Je sors de ma voiture, apprêtée et parfumée comme si je me rendais à un rendez-vous galant. Je n'ai pas besoin de me regarder une dernière fois dans le rétroviseur, je sais que ma chemise cintrée me met parfaitement en valeur. Je range mon arme à feu à la ceinture, comme je le fais habituellement, mais je n'ai pas besoin de la dissimuler. Les individus que je suis sur le point de rencontrer savent quel est mon rôle dans ce genre de réunion. D'un petit claquement de doigts, j'ordonne à Jack de me suivre et nous nous dirigeons tous les deux vers l'ascenseur dissimulé dans le garage. Officiellement, ce parking est réservé aux membres de la direction, mais nous savons tous que monsieur Jensen est le seul à gérer cet établissement et c'est l'endroit parfait pour dissimuler une entrée secrète. Un homme en costume noir me salue poliment et m'autorise à entrer. Je lui rends son sourire et attends que les portes se referment derrière moi.

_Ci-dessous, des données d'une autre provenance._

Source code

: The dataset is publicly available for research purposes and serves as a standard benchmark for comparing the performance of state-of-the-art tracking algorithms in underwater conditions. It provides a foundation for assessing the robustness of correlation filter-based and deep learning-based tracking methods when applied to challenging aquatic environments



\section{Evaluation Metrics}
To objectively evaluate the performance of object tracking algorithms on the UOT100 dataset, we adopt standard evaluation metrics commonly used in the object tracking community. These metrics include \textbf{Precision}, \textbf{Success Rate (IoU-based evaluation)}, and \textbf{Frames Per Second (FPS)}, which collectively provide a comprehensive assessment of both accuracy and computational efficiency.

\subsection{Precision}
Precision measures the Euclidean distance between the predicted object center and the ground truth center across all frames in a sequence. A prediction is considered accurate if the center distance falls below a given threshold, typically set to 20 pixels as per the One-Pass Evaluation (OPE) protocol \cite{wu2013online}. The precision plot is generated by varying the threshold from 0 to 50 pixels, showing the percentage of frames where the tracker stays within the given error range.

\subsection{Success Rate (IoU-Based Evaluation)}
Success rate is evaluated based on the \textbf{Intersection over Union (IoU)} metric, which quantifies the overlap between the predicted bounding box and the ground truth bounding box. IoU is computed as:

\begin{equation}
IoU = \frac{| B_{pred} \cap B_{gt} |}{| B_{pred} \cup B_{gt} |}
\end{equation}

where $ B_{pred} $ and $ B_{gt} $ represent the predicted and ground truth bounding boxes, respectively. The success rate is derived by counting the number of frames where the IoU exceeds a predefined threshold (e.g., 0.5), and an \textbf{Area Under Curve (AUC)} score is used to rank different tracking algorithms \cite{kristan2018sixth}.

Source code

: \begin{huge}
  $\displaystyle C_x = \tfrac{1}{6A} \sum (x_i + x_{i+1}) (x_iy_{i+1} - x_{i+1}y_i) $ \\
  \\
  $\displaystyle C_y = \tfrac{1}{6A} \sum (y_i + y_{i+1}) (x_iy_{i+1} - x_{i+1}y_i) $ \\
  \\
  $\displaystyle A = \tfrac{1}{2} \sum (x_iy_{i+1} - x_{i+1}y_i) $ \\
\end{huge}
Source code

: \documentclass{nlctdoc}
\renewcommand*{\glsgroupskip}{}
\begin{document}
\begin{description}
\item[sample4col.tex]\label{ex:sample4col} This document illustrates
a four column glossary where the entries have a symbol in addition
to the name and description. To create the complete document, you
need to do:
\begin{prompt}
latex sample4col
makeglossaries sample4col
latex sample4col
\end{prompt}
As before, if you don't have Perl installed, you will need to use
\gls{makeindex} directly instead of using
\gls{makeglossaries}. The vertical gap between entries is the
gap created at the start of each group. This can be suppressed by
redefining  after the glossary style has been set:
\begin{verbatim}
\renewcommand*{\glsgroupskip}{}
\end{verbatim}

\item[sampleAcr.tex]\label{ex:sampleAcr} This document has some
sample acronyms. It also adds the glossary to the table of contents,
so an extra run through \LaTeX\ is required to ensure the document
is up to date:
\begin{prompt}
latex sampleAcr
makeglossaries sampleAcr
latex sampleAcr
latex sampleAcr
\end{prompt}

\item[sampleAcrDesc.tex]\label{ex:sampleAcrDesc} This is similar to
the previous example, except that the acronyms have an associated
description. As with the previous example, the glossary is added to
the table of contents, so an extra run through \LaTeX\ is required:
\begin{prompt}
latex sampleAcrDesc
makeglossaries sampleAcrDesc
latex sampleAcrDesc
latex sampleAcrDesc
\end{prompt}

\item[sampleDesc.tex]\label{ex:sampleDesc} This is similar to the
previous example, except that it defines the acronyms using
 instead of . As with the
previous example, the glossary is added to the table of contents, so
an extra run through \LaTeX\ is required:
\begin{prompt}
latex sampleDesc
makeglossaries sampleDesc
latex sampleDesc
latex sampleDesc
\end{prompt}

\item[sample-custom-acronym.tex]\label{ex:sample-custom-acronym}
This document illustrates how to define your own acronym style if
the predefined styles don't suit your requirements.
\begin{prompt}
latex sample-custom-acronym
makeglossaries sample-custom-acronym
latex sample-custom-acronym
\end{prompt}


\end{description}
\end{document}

Devant la salle de réunion, je serre solennellement la main de Matt lorsque je l'aperçois.

— Ils sont tous arrivés ? demandé-je.

— Pas encore, il manque Davidson.

— Je suis là !

Je me retourne et lui adresse un sourire des plus chaleureux. Il s'avance vers moi et me tapote amicalement l'épaule.

— Monsieur Davidson, je suis ravie de vous revoir. Nous n'attendions plus que vous pour commencer.

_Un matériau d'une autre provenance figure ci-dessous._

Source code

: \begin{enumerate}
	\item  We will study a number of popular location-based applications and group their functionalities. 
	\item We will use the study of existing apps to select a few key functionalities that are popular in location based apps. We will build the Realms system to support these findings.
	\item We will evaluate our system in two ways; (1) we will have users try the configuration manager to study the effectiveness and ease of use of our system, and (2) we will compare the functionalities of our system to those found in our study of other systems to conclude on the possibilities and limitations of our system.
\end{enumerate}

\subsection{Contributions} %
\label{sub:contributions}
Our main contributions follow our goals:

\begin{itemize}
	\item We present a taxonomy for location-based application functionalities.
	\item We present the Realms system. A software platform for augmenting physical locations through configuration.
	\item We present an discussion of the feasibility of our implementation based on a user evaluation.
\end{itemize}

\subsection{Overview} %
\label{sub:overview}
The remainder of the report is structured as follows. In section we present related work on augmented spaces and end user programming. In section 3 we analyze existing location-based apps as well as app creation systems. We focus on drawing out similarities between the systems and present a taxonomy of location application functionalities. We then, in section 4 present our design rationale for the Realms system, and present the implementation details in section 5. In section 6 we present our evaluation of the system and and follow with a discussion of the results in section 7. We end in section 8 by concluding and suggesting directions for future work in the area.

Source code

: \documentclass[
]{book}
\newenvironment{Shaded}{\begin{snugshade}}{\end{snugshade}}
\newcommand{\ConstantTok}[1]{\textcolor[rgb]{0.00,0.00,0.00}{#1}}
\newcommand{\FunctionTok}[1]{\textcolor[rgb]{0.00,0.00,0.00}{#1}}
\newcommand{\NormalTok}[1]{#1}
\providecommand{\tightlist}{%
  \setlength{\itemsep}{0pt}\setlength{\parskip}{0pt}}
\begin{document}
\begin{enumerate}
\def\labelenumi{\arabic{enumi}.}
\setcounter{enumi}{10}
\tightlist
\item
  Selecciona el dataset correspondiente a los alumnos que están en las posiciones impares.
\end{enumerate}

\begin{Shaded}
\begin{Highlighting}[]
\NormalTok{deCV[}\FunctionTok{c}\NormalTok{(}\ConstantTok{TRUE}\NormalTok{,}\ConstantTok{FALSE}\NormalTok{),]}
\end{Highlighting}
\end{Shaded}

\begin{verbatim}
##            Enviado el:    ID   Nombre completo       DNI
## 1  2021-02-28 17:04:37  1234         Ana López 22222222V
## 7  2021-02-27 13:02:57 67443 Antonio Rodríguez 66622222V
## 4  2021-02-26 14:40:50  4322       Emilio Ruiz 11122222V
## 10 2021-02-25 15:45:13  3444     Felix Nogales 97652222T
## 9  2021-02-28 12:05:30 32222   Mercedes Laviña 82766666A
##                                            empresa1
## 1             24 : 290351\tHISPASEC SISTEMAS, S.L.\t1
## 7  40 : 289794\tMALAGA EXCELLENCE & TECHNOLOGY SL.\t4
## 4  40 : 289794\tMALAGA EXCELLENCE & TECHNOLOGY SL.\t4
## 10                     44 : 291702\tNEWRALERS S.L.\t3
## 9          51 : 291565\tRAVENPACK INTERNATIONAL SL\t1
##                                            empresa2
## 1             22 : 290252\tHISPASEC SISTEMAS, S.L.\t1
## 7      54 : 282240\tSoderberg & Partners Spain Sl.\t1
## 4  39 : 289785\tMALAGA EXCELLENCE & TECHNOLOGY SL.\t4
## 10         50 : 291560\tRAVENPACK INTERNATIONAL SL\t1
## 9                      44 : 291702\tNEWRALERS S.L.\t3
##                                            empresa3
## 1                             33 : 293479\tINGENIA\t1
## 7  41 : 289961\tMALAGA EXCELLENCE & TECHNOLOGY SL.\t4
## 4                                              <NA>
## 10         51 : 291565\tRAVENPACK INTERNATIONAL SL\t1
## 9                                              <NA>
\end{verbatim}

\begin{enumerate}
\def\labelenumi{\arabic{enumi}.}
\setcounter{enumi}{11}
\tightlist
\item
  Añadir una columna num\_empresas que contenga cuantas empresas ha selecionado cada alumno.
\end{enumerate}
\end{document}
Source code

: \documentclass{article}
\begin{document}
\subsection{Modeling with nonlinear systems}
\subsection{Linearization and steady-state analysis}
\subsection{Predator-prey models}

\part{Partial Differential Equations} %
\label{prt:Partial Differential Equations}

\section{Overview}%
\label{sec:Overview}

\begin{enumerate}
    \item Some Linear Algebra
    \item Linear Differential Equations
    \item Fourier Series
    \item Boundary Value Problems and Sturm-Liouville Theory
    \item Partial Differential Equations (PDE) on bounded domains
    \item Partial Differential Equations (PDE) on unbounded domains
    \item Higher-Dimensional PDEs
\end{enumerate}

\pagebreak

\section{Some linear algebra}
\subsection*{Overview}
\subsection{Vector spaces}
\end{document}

— Je suis désolé du retard, me dit-il, c'est cette jambe qui fait encore des siennes.

Je scrute la canne qu'il tient dans sa main. Son pommeau est recouvert d'or et le manche semble avoir été sculpté dans un bois de très bonne qualité. Ce n'est pas surprenant pour un chirurgien à la retraite, mais c'est toujours plaisant d'être baigné dans le luxe.

— Je suis désolée de l'apprendre, lui dis-je en ouvrant la porte. Je vous en prie.

Je le laisse entrer en premier et prends place dans un coin de la salle. Tous les participants avaient déjà pris place autour de la table en marbre, alors j'adresse un signe de la tête à monsieur Jensen qui débute la réunion.

Jack est assis à mes pieds et je croise les bras, scrutant les moindres faits et gestes des invités. Je n'écoute pas le discours de mon patron, je le connais par cœur. Mon regard s'attarde sur un jeune homme que je n'ai jamais vu. Son costume est taillé dans le détail et sa chemise turquoise met parfaitement ses yeux bleus en valeur. Son béret noir vient parfaire sa tenue et seules quelques mèches de cheveux dépassent. À sa façon de remuer les mains lorsqu'il s'exprime, j'en conclus qu'il doit être italien.

Sur le fauteuil d'à côté, je reconnais monsieur Ferguson. Il assiste à ce genre de réunion presque toutes les semaines et sa place est attitrée. Sa façon de s'habiller ne fait pas refléter sa fortune colossale et, malgré qu'il ait subi des réflexions de Jensen à ce sujet, il s'habille toujours en pantalon de jogging. Je l'admire pour son aplomb, je serai bien incapable de lui tenir tête de cette manière.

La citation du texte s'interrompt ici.